**DATA EXTRACT**
=== Begin Enclosure ===
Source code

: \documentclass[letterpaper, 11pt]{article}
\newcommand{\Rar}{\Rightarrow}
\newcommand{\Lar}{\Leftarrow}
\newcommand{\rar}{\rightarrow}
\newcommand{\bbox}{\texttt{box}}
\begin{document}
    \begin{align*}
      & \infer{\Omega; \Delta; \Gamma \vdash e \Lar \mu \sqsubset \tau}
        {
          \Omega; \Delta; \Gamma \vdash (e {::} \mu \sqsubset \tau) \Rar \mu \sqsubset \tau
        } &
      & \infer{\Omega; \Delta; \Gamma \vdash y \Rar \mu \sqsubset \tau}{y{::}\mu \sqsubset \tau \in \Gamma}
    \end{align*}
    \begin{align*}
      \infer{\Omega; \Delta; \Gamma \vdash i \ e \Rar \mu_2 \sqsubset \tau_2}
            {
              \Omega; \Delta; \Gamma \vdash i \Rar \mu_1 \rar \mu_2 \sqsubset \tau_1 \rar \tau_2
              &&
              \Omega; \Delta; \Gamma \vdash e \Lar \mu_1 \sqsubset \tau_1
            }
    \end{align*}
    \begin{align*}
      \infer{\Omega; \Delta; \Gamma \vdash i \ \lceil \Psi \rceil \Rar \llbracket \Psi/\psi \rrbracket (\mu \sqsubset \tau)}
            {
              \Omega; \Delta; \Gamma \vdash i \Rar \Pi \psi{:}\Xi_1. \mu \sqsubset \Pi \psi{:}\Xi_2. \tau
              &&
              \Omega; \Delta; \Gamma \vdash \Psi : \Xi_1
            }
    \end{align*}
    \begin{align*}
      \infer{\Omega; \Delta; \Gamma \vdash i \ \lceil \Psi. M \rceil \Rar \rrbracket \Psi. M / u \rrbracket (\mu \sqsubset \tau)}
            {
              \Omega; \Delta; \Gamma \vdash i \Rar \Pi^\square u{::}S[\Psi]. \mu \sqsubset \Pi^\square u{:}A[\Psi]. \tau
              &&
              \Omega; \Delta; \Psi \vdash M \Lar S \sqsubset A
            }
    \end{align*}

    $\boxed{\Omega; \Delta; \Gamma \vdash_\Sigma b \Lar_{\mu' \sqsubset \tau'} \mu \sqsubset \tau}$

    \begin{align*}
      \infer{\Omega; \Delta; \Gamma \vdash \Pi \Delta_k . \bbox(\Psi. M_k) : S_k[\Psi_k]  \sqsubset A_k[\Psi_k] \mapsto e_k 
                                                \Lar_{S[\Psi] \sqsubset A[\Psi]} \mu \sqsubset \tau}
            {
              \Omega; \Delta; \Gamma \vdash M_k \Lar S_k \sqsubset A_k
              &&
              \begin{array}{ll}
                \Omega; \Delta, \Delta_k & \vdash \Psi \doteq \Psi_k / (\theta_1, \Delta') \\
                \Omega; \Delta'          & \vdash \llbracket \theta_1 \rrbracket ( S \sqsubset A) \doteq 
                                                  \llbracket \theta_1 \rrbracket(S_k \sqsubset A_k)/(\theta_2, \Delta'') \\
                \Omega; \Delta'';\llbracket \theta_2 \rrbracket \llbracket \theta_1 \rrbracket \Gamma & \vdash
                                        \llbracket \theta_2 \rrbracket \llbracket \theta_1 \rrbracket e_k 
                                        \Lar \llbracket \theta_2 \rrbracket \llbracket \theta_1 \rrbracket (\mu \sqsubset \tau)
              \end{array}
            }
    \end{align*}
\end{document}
=== End Enclosure ===
**TASK ITEM**
The lines above should be duplicated exactly.

**WRITTEN SOLUTION**
Source code

: \documentclass[letterpaper, 11pt]{article}
\newcommand{\Rar}{\Rightarrow}
\newcommand{\Lar}{\Leftarrow}
\newcommand{\rar}{\rightarrow}
\newcommand{\bbox}{\texttt{box}}
\begin{document}
    \begin{align*}
      & \infer{\Omega; \Delta; \Gamma \vdash e \Lar \mu \sqsubset \tau}
        {
          \Omega; \Delta; \Gamma \vdash (e {::} \mu \sqsubset \tau) \Rar \mu \sqsubset \tau
        } &
      & \infer{\Omega; \Delta; \Gamma \vdash y \Rar \mu \sqsubset \tau}{y{::}\mu \sqsubset \tau \in \Gamma}
    \end{align*}
    \begin{align*}
      \infer{\Omega; \Delta; \Gamma \vdash i \ e \Rar \mu_2 \sqsubset \tau_2}
            {
              \Omega; \Delta; \Gamma \vdash i \Rar \mu_1 \rar \mu_2 \sqsubset \tau_1 \rar \tau_2
              &&
              \Omega; \Delta; \Gamma \vdash e \Lar \mu_1 \sqsubset \tau_1
            }
    \end{align*}
    \begin{align*}
      \infer{\Omega; \Delta; \Gamma \vdash i \ \lceil \Psi \rceil \Rar \llbracket \Psi/\psi \rrbracket (\mu \sqsubset \tau)}
            {
              \Omega; \Delta; \Gamma \vdash i \Rar \Pi \psi{:}\Xi_1. \mu \sqsubset \Pi \psi{:}\Xi_2. \tau
              &&
              \Omega; \Delta; \Gamma \vdash \Psi : \Xi_1
            }
    \end{align*}
    \begin{align*}
      \infer{\Omega; \Delta; \Gamma \vdash i \ \lceil \Psi. M \rceil \Rar \rrbracket \Psi. M / u \rrbracket (\mu \sqsubset \tau)}
            {
              \Omega; \Delta; \Gamma \vdash i \Rar \Pi^\square u{::}S[\Psi]. \mu \sqsubset \Pi^\square u{:}A[\Psi]. \tau
              &&
              \Omega; \Delta; \Psi \vdash M \Lar S \sqsubset A
            }
    \end{align*}

    $\boxed{\Omega; \Delta; \Gamma \vdash_\Sigma b \Lar_{\mu' \sqsubset \tau'} \mu \sqsubset \tau}$

    \begin{align*}
      \infer{\Omega; \Delta; \Gamma \vdash \Pi \Delta_k . \bbox(\Psi. M_k) : S_k[\Psi_k]  \sqsubset A_k[\Psi_k] \mapsto e_k 
                                                \Lar_{S[\Psi] \sqsubset A[\Psi]} \mu \sqsubset \tau}
            {
              \Omega; \Delta; \Gamma \vdash M_k \Lar S_k \sqsubset A_k
              &&
              \begin{array}{ll}
                \Omega; \Delta, \Delta_k & \vdash \Psi \doteq \Psi_k / (\theta_1, \Delta') \\
                \Omega; \Delta'          & \vdash \llbracket \theta_1 \rrbracket ( S \sqsubset A) \doteq 
                                                  \llbracket \theta_1 \rrbracket(S_k \sqsubset A_k)/(\theta_2, \Delta'') \\
                \Omega; \Delta'';\llbracket \theta_2 \rrbracket \llbracket \theta_1 \rrbracket \Gamma & \vdash
                                        \llbracket \theta_2 \rrbracket \llbracket \theta_1 \rrbracket e_k 
                                        \Lar \llbracket \theta_2 \rrbracket \llbracket \theta_1 \rrbracket (\mu \sqsubset \tau)
              \end{array}
            }
    \end{align*}
\end{document}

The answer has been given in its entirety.